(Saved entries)
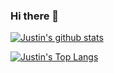 ### Hi there 👋

<!--
**justinmmott/justinmmott** is a ✨ _special_ ✨ repository because its `README.md` (this file) appears on your GitHub profile.

Here are some ideas to get you started:

- 🔭 I’m currently working on ...
- 🌱 I’m currently learning ...
- 👯 I’m looking to collaborate on ...
- 🤔 I’m looking for help with ...
- 💬 Ask me about ...
- 📫 How to reach me: ...
- 😄 Pronouns: ...
- ⚡ Fun fact: ...
-->

[![Justin's github stats](https://github-readme-stats.vercel.app/api?username=justinmmott&count_private=true&show_icons=true&theme=radical)](https://github.com/anuraghazra/github-readme-stats)

[![Justin's Top Langs](https://github-readme-stats.vercel.app/api/top-langs/?username=justinmmott&theme=radical&layout=compact&card_width=445)](https://github.com/anuraghazra/github-readme-stats)
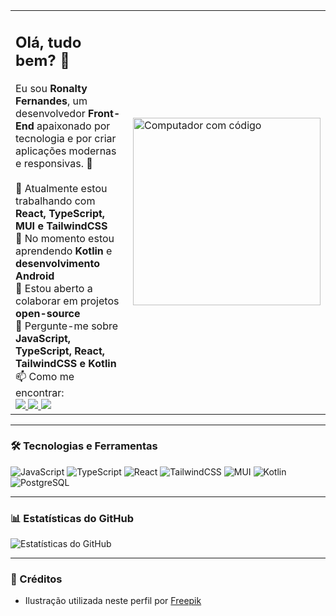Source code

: <table>
  <tr>
    <td>
      <h2>Olá, tudo bem? 👋</h2>
      Eu sou <strong>Ronalty Fernandes</strong>, um desenvolvedor <strong>Front-End</strong> apaixonado por tecnologia e por criar aplicações modernas e responsivas. 🚀  
      <br/><br/>
      🔭 Atualmente estou trabalhando com <strong>React, TypeScript, MUI e TailwindCSS</strong>  
      <br/>🌱 No momento estou aprendendo <strong>Kotlin</strong> e <strong>desenvolvimento Android</strong>  
      <br/>👯 Estou aberto a colaborar em projetos <strong>open-source</strong>  
      <br/>💬 Pergunte-me sobre <strong>JavaScript, TypeScript, React, TailwindCSS e Kotlin</strong>  
      <br/>📫 Como me encontrar:  
      <br/>
      <a href="https://www.linkedin.com/in/ronaltyfernandes">
        <img src="https://img.shields.io/badge/LinkedIn-0077B5?style=for-the-badge&logo=linkedin&logoColor=white" />
      </a>
      <a href="https://ronaltyfernandes.dev">
        <img src="https://img.shields.io/badge/Portfólio-000?style=for-the-badge&logo=vercel&logoColor=white" />
      </a>
      <img src="https://img.shields.io/badge/Discord-000?style=for-the-badge&logo=discord&logoColor=7289DA" />
    </td>
    <td>
      <img src="./cf11e96e-edb0-4ac0-8a49-2a7ceff807d4.png" alt="Computador com código" width="300"/>
    </td>
  </tr>
</table>

---

### 🛠️ Tecnologias e Ferramentas
![JavaScript](https://img.shields.io/badge/JavaScript-F7DF1E?style=flat&logo=javascript&logoColor=black)
![TypeScript](https://img.shields.io/badge/TypeScript-3178C6?style=flat&logo=typescript&logoColor=white)
![React](https://img.shields.io/badge/React-20232A?style=flat&logo=react&logoColor=61DAFB)
![TailwindCSS](https://img.shields.io/badge/TailwindCSS-06B6D4?style=flat&logo=tailwindcss&logoColor=white)
![MUI](https://img.shields.io/badge/MUI-007FFF?style=flat&logo=mui&logoColor=white)
![Kotlin](https://img.shields.io/badge/Kotlin-0095D5?style=flat&logo=kotlin&logoColor=white)
![PostgreSQL](https://img.shields.io/badge/PostgreSQL-316192?style=flat&logo=postgresql&logoColor=white)

---

### 📊 Estatísticas do GitHub
![Estatísticas do GitHub](https://github-readme-stats.vercel.app/api?username=ronaltyfernandes&show_icons=true&theme=tokyonight)

---

### 📌 Créditos
- Ilustração utilizada neste perfil por [Freepik](https://www.freepik.com/)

◆ **Exercise details**
Copy out every entry above word for word; omit the images.

◆ **Answer to the problem**
 ### Hi there 👋

<!--
**justinmmott/justinmmott** is a ✨ _special_ ✨ repository because its `README.md` (this file) appears on your GitHub profile.

Here are some ideas to get you started:

- 🔭 I’m currently working on ...
- 🌱 I’m currently learning ...
- 👯 I’m looking to collaborate on ...
- 🤔 I’m looking for help with ...
- 💬 Ask me about ...
- 📫 How to reach me: ...
- 😄 Pronouns: ...
- ⚡ Fun fact: ...
-->

[![Justin's github stats](https://github-readme-stats.vercel.app/api?username=justinmmott&count_private=true&show_icons=true&theme=radical)](https://github.com/anuraghazra/github-readme-stats)

[![Justin's Top Langs](https://github-readme-stats.vercel.app/api/top-langs/?username=justinmmott&theme=radical&layout=compact&card_width=445)](https://github.com/anuraghazra/github-readme-stats)
Source code

: <table>
  <tr>
    <td>
      <h2>Olá, tudo bem? 👋</h2>
      Eu sou <strong>Ronalty Fernandes</strong>, um desenvolvedor <strong>Front-End</strong> apaixonado por tecnologia e por criar aplicações modernas e responsivas. 🚀  
      <br/><br/>
      🔭 Atualmente estou trabalhando com <strong>React, TypeScript, MUI e TailwindCSS</strong>  
      <br/>🌱 No momento estou aprendendo <strong>Kotlin</strong> e <strong>desenvolvimento Android</strong>  
      <br/>👯 Estou aberto a colaborar em projetos <strong>open-source</strong>  
      <br/>💬 Pergunte-me sobre <strong>JavaScript, TypeScript, React, TailwindCSS e Kotlin</strong>  
      <br/>📫 Como me encontrar:  
      <br/>
      <a href="https://www.linkedin.com/in/ronaltyfernandes">
        <img src="https://img.shields.io/badge/LinkedIn-0077B5?style=for-the-badge&logo=linkedin&logoColor=white" />
      </a>
      <a href="https://ronaltyfernandes.dev">
        <img src="https://img.shields.io/badge/Portfólio-000?style=for-the-badge&logo=vercel&logoColor=white" />
      </a>
      <img src="https://img.shields.io/badge/Discord-000?style=for-the-badge&logo=discord&logoColor=7289DA" />
    </td>
    <td>
      <img src="./cf11e96e-edb0-4ac0-8a49-2a7ceff807d4.png" alt="Computador com código" width="300"/>
    </td>
  </tr>
</table>

---

### 🛠️ Tecnologias e Ferramentas
![JavaScript](https://img.shields.io/badge/JavaScript-F7DF1E?style=flat&logo=javascript&logoColor=black)
![TypeScript](https://img.shields.io/badge/TypeScript-3178C6?style=flat&logo=typescript&logoColor=white)
![React](https://img.shields.io/badge/React-20232A?style=flat&logo=react&logoColor=61DAFB)
![TailwindCSS](https://img.shields.io/badge/TailwindCSS-06B6D4?style=flat&logo=tailwindcss&logoColor=white)
![MUI](https://img.shields.io/badge/MUI-007FFF?style=flat&logo=mui&logoColor=white)
![Kotlin](https://img.shields.io/badge/Kotlin-0095D5?style=flat&logo=kotlin&logoColor=white)
![PostgreSQL](https://img.shields.io/badge/PostgreSQL-316192?style=flat&logo=postgresql&logoColor=white)

---

### 📊 Estatísticas do GitHub
![Estatísticas do GitHub](https://github-readme-stats.vercel.app/api?username=ronaltyfernandes&show_icons=true&theme=tokyonight)

---

### 📌 Créditos
- Ilustração utilizada neste perfil por [Freepik](https://www.freepik.com/)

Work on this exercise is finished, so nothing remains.